With DoW 1, it was always clear you're playing in a very generic RTS setup, although I don't really hold that against the game (as it pioneered a better version of territory-based gameplay and that was huge.)
In DoW 2, the campaign missions feel like a chore rather than a mission, you've got to do all these things to get the highest score or you don't get as much XP, and it leads to kind of a mindless experience of 40k whackamole. And even "playing your way" can be unexciting: running across an empty map several times, picking off guys one at a time because the AI isn't all that smart or the godawful boss fights that really were intended for co-op.
In 40K: Space Marine you're just on rails the whole time, and the quality of said rails can vary a lot. The combat mechanics, while promoting a lot of smashing and bashing, aren't very deep or well-balanced. The execution self-heal thing is actually a liability later on in game. Surprisingly, I found MP 40K: Space Marine a way better product than the main game. And I'm far more likely to pay attention to SP campaigns before MP. But the MP in that actually started to make me feel like "40k! Fuck yeah!"
If you're going to make the game about 4 space marines slaughtering EVERYTHING in their path, don't make a level with a finite amount of enemies scattered around in groups of 6 that you have to hunt down. If you're going to do a FPS in the darkest of millenniums, take advantage of that and script some real action and a real sense of the world! Instead of the rail road tracks 40K Space Marine found itself on, with the excuse the planet was fucked as a reason to keep where you are and what's going on fairly staid and repetitive.

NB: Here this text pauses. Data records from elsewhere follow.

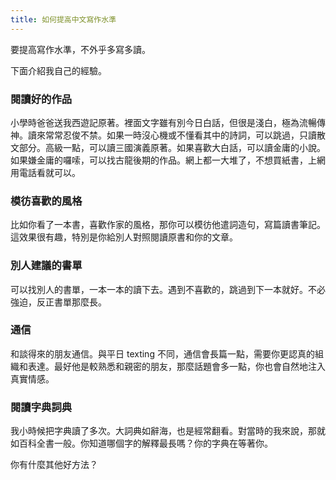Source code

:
 ```yaml
---
title: 如何提高中文寫作水準
---
```


要提高寫作水準，不外乎多寫多讀。

下面介紹我自己的經驗。

### 閱讀好的作品

小學時爸爸送我西遊記原著。裡面文字雖有別今日白話，但很是淺白，極為流暢傳神。讀來常常忍俊不禁。如果一時沒心機或不懂看其中的詩詞，可以跳過，只讀散文部分。高級一點，可以讀三國演義原著。如果喜歡大白話，可以讀金庸的小說。如果嫌金庸的囉嗦，可以找古龍後期的作品。網上都一大堆了，不想買紙書，上網用電話看就可以。

### 模彷喜歡的風格

比如你看了一本書，喜歡作家的風格，那你可以模彷他遣詞造句，寫篇讀書筆記。這效果很有趣，特別是你給別人對照閱讀原書和你的文章。

### 別人建議的書單

可以找別人的書單，一本一本的讀下去。遇到不喜歡的，跳過到下一本就好。不必強迫，反正書單那麼長。

### 通信

和談得來的朋友通信。與平日 texting 不同，通信會長篇一點，需要你更認真的組織和表達。最好他是較熟悉和親密的朋友，那麼話題會多一點，你也會自然地注入真實情感。

### 閱讀字典詞典

我小時候把字典讀了多次。大詞典如辭海，也是經常翻看。對當時的我來說，那就如百科全書一般。你知道哪個字的解釋最長嗎？你的字典在等著你。


你有什麼其他好方法？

That probably sounds a lot like gamer whine, but it is what it is. I think what's always lacking in almost all of the game is some level of detail to things: your characters, the scenario or your options (Atmosphere they all generally nail.) DoW 2 campaign and 40k: Space Marine MP have lots of great meta-gameplay details (character driven advancement), and it's stuff like that which needs to be happening more often.
I'd give most 40k games by Relic an 80% or slightly better. So I'm not complaining a ton (other than the initial shock at what DoW 2 turned into.) As games though there's still something missing from the experience that they, and I guess I, haven't quite figured out. DoW 1 felt like it had a maturity in the design and vision for the game and what it really lacked was time to add more things or the tech to make it amazing. (And then they backed away from the most interesting tech created in CoH for something much less interesting in DoW 2.) All the games from DoW1 have felt like whoever has the grand design ideas isn't quite as...mature? I guess, and enjoys putting things in little boxes and then shutting the lid on the idea and calling it good.